Business Value: This provides dramatically faster cold starts, granular security (each Lambda only gets the one permission it needs), and efficient scaling (we only pay to scale the 'hot' endpoints).

2
Image Uploads: In-Memory Proxy → Pre-signed URLs

v1 Problem: The user uploads an image to the Lambda, which holds it in memory. This is slow for the user and, more critically, fails for any file larger than the 6MB Lambda payload limit.

v2 Solution: The Lambda never touches the file. The client requests a secure, temporary pre-signed URL from the API. The client then uses this URL to upload the file directly to a private S3 bucket.

Business Value: This is infinitely scalable bypasses the 6MB limit, and provides a blazing-fast UI response, as the user is no longer blocked by our server.

3
Image Processing: Synchronous → Asynchronous with SQS

v1 Problem: The sharp image processing happens synchronously inside the API request.

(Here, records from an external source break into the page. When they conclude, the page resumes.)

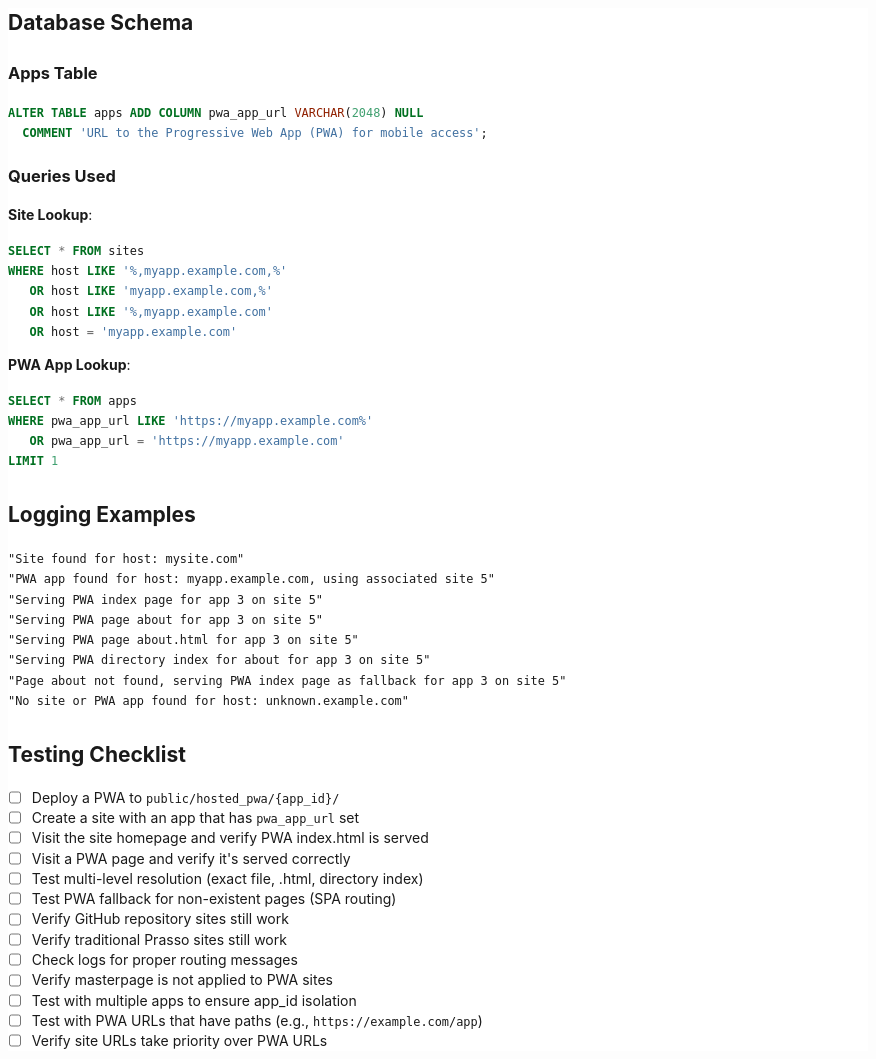 ## Database Schema

### Apps Table
```sql
ALTER TABLE apps ADD COLUMN pwa_app_url VARCHAR(2048) NULL 
  COMMENT 'URL to the Progressive Web App (PWA) for mobile access';
```

### Queries Used

**Site Lookup**:
```sql
SELECT * FROM sites 
WHERE host LIKE '%,myapp.example.com,%' 
   OR host LIKE 'myapp.example.com,%'
   OR host LIKE '%,myapp.example.com'
   OR host = 'myapp.example.com'
```

**PWA App Lookup**:
```sql
SELECT * FROM apps 
WHERE pwa_app_url LIKE 'https://myapp.example.com%'
   OR pwa_app_url = 'https://myapp.example.com'
LIMIT 1
```

## Logging Examples

```
"Site found for host: mysite.com"
"PWA app found for host: myapp.example.com, using associated site 5"
"Serving PWA index page for app 3 on site 5"
"Serving PWA page about for app 3 on site 5"
"Serving PWA page about.html for app 3 on site 5"
"Serving PWA directory index for about for app 3 on site 5"
"Page about not found, serving PWA index page as fallback for app 3 on site 5"
"No site or PWA app found for host: unknown.example.com"
```

## Testing Checklist

- [ ] Deploy a PWA to `public/hosted_pwa/{app_id}/`
- [ ] Create a site with an app that has `pwa_app_url` set
- [ ] Visit the site homepage and verify PWA index.html is served
- [ ] Visit a PWA page and verify it's served correctly
- [ ] Test multi-level resolution (exact file, .html, directory index)
- [ ] Test PWA fallback for non-existent pages (SPA routing)
- [ ] Verify GitHub repository sites still work
- [ ] Verify traditional Prasso sites still work
- [ ] Check logs for proper routing messages
- [ ] Verify masterpage is not applied to PWA sites
- [ ] Test with multiple apps to ensure app_id isolation
- [ ] Test with PWA URLs that have paths (e.g., `https://example.com/app`)
- [ ] Verify site URLs take priority over PWA URLs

If the processing fails, the user's entire upload fails.

v2 Solution: The v2 pre-signed URL flow is paired with an asynchronous 'worker' process. When the new image hits the private S3 bucket, S3 sends an ObjectCreated message to an SQS Queue. A separate 'Image Processor' Lambda polls this queue, safely processes the image in the background, and saves it to a public S3 bucket.

Business Value: This is 100% resilient. The SQS queue acts as a 'shock absorber' that can handle 10,000 simultaneous uploads, and if a processing job fails, it's automatically retried without the user ever knowing. No upload is ever lost.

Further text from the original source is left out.